4) A strong VC ecosystem
There are roughly 150 active VCs in Israel. Some of them are known for their sector expertise like cybersecurity, lifesciences or manufacturing… others for their huge track record (Magma, Pitango, Gemini, Canaan, JVP..). Either way, the funding ecosystem is impressive and there’s no need to explain how it contributes to the ecosystem, the data speaks for itself:
In 2017, Israeli high-tech companies raised $5.24 billion in 620 deals
In 2017, Israeli start-ups exited $23 billion in 112 deals, including 92 M&A deals, 13 IPOs, and 7 buyouts with 18 exits over $100 million
Here’s a nice summary of the Israeli funding landscape info with all the actors. Although, it is missing Oneragtime… 😉
Credit: I angels
5) Competitive structure
Israel has 8.5 million people, of which around 480,000 live in Tel Aviv. When you consider only half of those people to be consumers, and fewer still to have access to free capital, one thing is clear: you can’t count on launching your product or service locally with any real measure of success. It means that thinking big, thinking global, is the only choice. Having no market is better than having a small one. To survive, you’ll have to go big. That’s it.
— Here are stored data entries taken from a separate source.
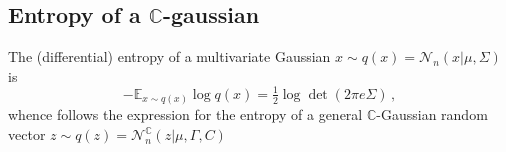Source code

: \documentclass[a4paper,10pt]{article}
\newcommand{\cplx}{\mathbb{C}}
\begin{document}

\subsection{Entropy of a $\cplx$-gaussian} %
\label{sub:entropy_of_a_c_gaussian}

The (differential) entropy of a multivariate Gaussian $
  x \sim q(x) = \mathcal{N}_n(x \vert \mu, \Sigma)
$ is
$$
- \mathbb{E}_{x\sim q(x)} \log q(x)
  = \tfrac12 \log \det{(2 \pi e \Sigma)}
  \,, $$
whence follows the expression for the entropy of a general $\cplx$-Gaussian random vector
$
  z \sim q(z)
    = \mathcal{N}^{\cplx}_n(z\vert \mu, \Gamma, C)
$
\end{document}
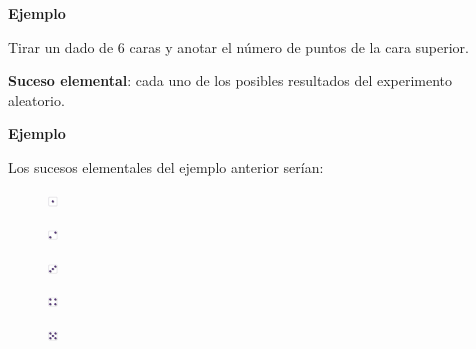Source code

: \documentclass[
  letterpaper,
  DIV=11,
  numbers=noendperiod]{scrreprt}
\begin{document}
\textbf{Ejemplo}

Tirar un dado de 6 caras y anotar el número de puntos de la cara
superior.

\textbf{Suceso elemental}: cada uno de los posibles resultados del
experimento aleatorio.

\textbf{Ejemplo}

Los sucesos elementales del ejemplo anterior serían:

\begin{figure}

{\centering \includegraphics[width=0.1in,height=\textheight]{Images/proba1dibujos/dice/1.png}

}

\end{figure}

\begin{figure}

{\centering \includegraphics[width=0.1in,height=\textheight]{Images/proba1dibujos/dice/2.png}

}

\end{figure}

\begin{figure}

{\centering \includegraphics[width=0.1in,height=\textheight]{Images/proba1dibujos/dice/3.png}

}

\end{figure}

\begin{figure}

{\centering \includegraphics[width=0.1in,height=\textheight]{Images/proba1dibujos/dice/4.png}

}

\end{figure}

\begin{figure}

{\centering \includegraphics[width=0.1in,height=\textheight]{Images/proba1dibujos/dice/5.png}

}

\end{figure}
\end{document}
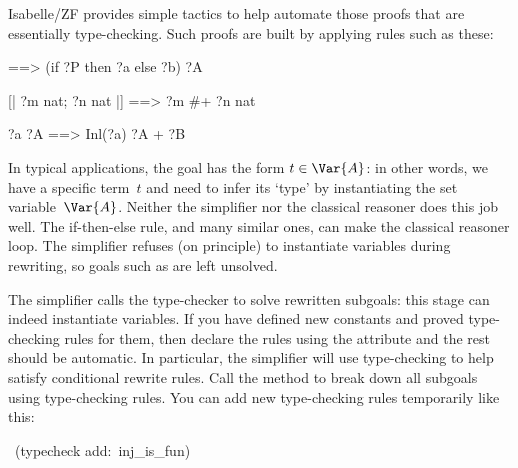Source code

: Isabelle/ZF provides simple tactics to help automate those proofs that are
essentially type-checking.  Such proofs are built by applying rules such as
these:
\begin{ttbox}\isastyleminor
[| ?P ==> ?a \isasymin ?A; ~?P ==> ?b \isasymin ?A |] 
==> (if ?P then ?a else ?b) \isasymin ?A

[| ?m \isasymin nat; ?n \isasymin nat |] ==> ?m #+ ?n \isasymin nat

?a \isasymin ?A ==> Inl(?a) \isasymin ?A + ?B  
\end{ttbox}
In typical applications, the goal has the form $t\in\Var{A}$: in other words,
we have a specific term~$t$ and need to infer its `type' by instantiating the
set variable~$\Var{A}$.  Neither the simplifier nor the classical reasoner
does this job well.  The if-then-else rule, and many similar ones, can make
the classical reasoner loop.  The simplifier refuses (on principle) to
instantiate variables during rewriting, so goals such as 
are left unsolved.

The simplifier calls the type-checker to solve rewritten subgoals: this stage
can indeed instantiate variables.  If you have defined new constants and
proved type-checking rules for them, then declare the rules using
the attribute  and the rest should be automatic.  In
particular, the simplifier will use type-checking to help satisfy
conditional rewrite rules. Call the method  to
break down all subgoals using type-checking rules. You can add new
type-checking rules temporarily like this:
\begin{isabelle}
\ (typecheck add:\ inj_is_fun)
\end{isabelle}


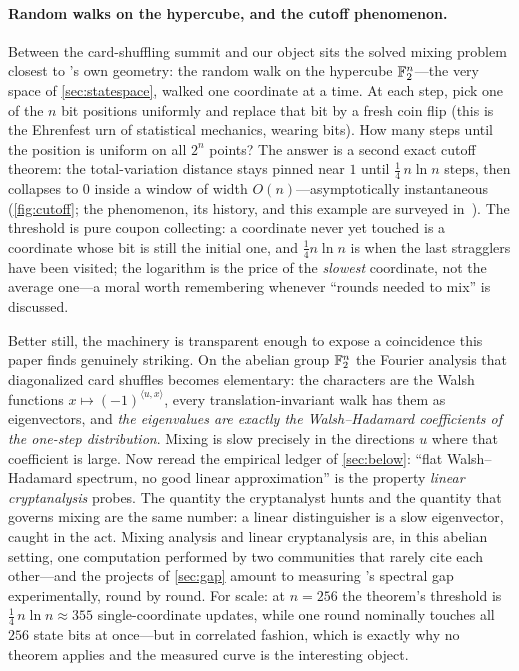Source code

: \paragraph{Random walks on the hypercube, and the cutoff phenomenon.}
Between the card-shuffling summit and our object sits the solved mixing
problem closest to \SHA{}'s own geometry: the random walk on the
hypercube $\Ftwo^n$---the very space of \cref{sec:statespace}, walked
one coordinate at a time. At each step, pick one of the $n$ bit
positions uniformly and replace that bit by a fresh coin flip (this is
the Ehrenfest urn of statistical mechanics, wearing bits). How many
steps until the position is uniform on all $2^n$ points? The answer is
a second exact cutoff theorem: the total-variation distance stays
pinned near $1$ until $\tfrac14\, n \ln n$ steps, then collapses to $0$
inside a window of width $O(n)$---asymptotically instantaneous
(\cref{fig:cutoff}; the phenomenon, its history, and this example are
surveyed in~\citealp{Diaconis1996}). The threshold is pure coupon
collecting: a coordinate never yet touched is a coordinate whose bit is
still the initial one, and $\tfrac14 n \ln n$ is when the last
stragglers have been visited; the logarithm is the price of the
\emph{slowest} coordinate, not the average one---a moral worth
remembering whenever ``rounds needed to mix'' is discussed.

Better still, the machinery is transparent enough to expose a
coincidence this paper finds genuinely striking. On the abelian group
$\Ftwo^n$ the Fourier analysis that diagonalized card shuffles becomes
elementary: the characters are the Walsh functions
$x \mapsto (-1)^{\langle u, x\rangle}$, every translation-invariant
walk has them as eigenvectors, and \emph{the eigenvalues are exactly
the Walsh--Hadamard coefficients of the one-step distribution}. Mixing
is slow precisely in the directions $u$ where that coefficient is
large. Now reread the empirical ledger of \cref{sec:below}: ``flat
Walsh--Hadamard spectrum, no good linear approximation'' is the
property \emph{linear cryptanalysis} probes. The quantity the
cryptanalyst hunts and the quantity that governs mixing are the same
number: a linear distinguisher is a slow eigenvector, caught in the
act. Mixing analysis and linear cryptanalysis are, in this abelian
setting, one computation performed by two communities that rarely cite
each other---and the projects of \cref{sec:gap} amount to measuring
\SHA{}'s spectral gap experimentally, round by round. For scale: at
$n = 256$ the theorem's threshold is $\tfrac14\, n \ln n \approx 355$
single-coordinate updates, while one \SHA{} round nominally touches all
$256$ state bits at once---but in correlated fashion, which is exactly
why no theorem applies and the measured curve is the interesting
object.

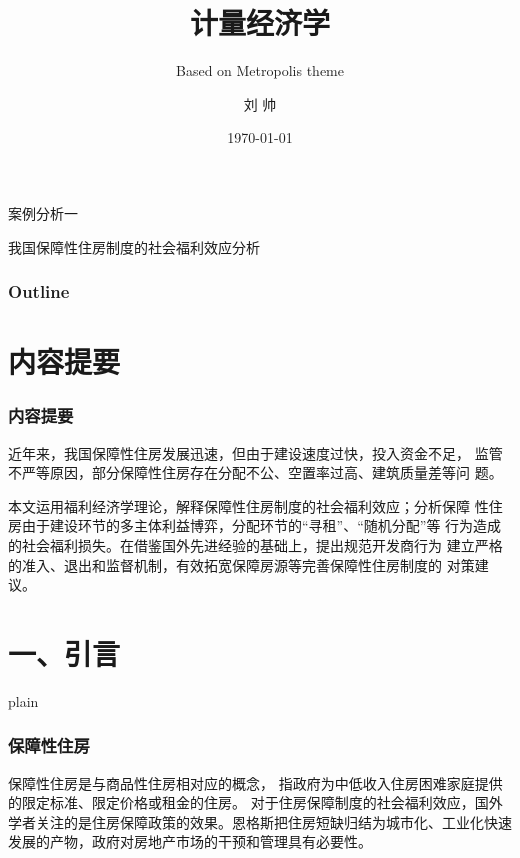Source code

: \documentclass[aspectratio=169, 12pt]{beamer}
\title{计量经济学}
\subtitle{Based on Metropolis theme}
\author[LIU ShHUAI]{刘 {  } 帅}
\institute{山西师范大学 {  } 经济与管理学院}
\date{\today}
\begin{document}
\maketitle

\begin{frame}[standout]
    案例分析一\par
    \addtolength{\parskip}{.4em}
    我国保障性住房制度的社会福利效应分析
\end{frame}

\begin{frame}[plain]
    \frametitle{Outline}
    \tableofcontents[hideallsubsections]
  \end{frame}

\section{内容提要}

\begin{frame}[plain]
    \frametitle{内容提要}
    近年来，我国保障性住房发展迅速，但由于建设速度过快，投入资金不足，
监管不严等原因，部分保障性住房存在分配不公、空置率过高、建筑质量差等问
题。\par
本文运用福利经济学理论，解释保障性住房制度的社会福利效应；分析保障
性住房由于建设环节的多主体利益博弈，分配环节的“寻租”、“随机分配”等
行为造成的社会福利损失。在借鉴国外先进经验的基础上，提出规范开发商行为
建立严格的准入、退出和监督机制，有效拓宽保障房源等完善保障性住房制度的
对策建议。
\end{frame}

\section{一、引言}

\begin{frame}{plain}
    \frametitle{保障性住房}
    保障性住房是与商品性住房相对应的概念，
    指政府为中低收入住房困难家庭提供的限定标准、限定价格或租金的住房。
    对于住房保障制度的社会福利效应，国外学者关注的是住房保障政策的效果。恩格斯把住房短缺归结为城市化、工业化快速发展的产物，政府对房地产市场的干预和管理具有必要性。
\end{frame}
\end{document}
Having said that, Israel has incredible metrics relative to its structure. For instance, Israel doubled its population in 30 years (from 4.1 million to 8.2 million), increased its GDP by 400%, foreign currency reserves by 3%, while at the same time reducing government debt by 76%. Security expenditure as a percentage of product also fell by 75%, government deficit by 82%, the tax burden by 30%, and American aid (as a percentage of product) by 90%. The jump in Israeli Gross National Product since the beginning of the century has been nothing less than astounding—from 500 billion shekels to more than one trillion. Israel owes this impressive growth at least in part to the achievements of the technology industry which saw a long line of successful exits and invited a stream of foreign investments according to the Israel National Technological Innovation Report of 2016 by Luzzatto Group.
6) Culture of empowerment
For this part I’ll let you read this great article by Startup Nation Central about why israeli entrepreneurs feel so empowered and are so unique.
Hint: Diversity & Houtzpa..
Link 👉🏽 https://www.startupnationcentral.org/israeli-entrepreneurs-uniquely-distinctive/
7) The synergies
Israel has great components to be a world class leader in innovation. But what makes it even better is the fact that all of those components are connected to one another. Thats why 1+1=3.
- A strong cultural framework influenced both by the army and the competitive structure that has a huge impact on the mindset of Israeli people.
- An efficient transfer of both expertise & technology involving the army, the educational structure, the incubators, the government and the multinationals that share and pull resources together to offer the population what’s been made in fields and labs.
- Easy access to funds from the government and VCs alongside strong hubs allowing corporates to acquire start-ups and build R&D centres. This strongly contributes to the virtuous cycle of Israel’s innovation process.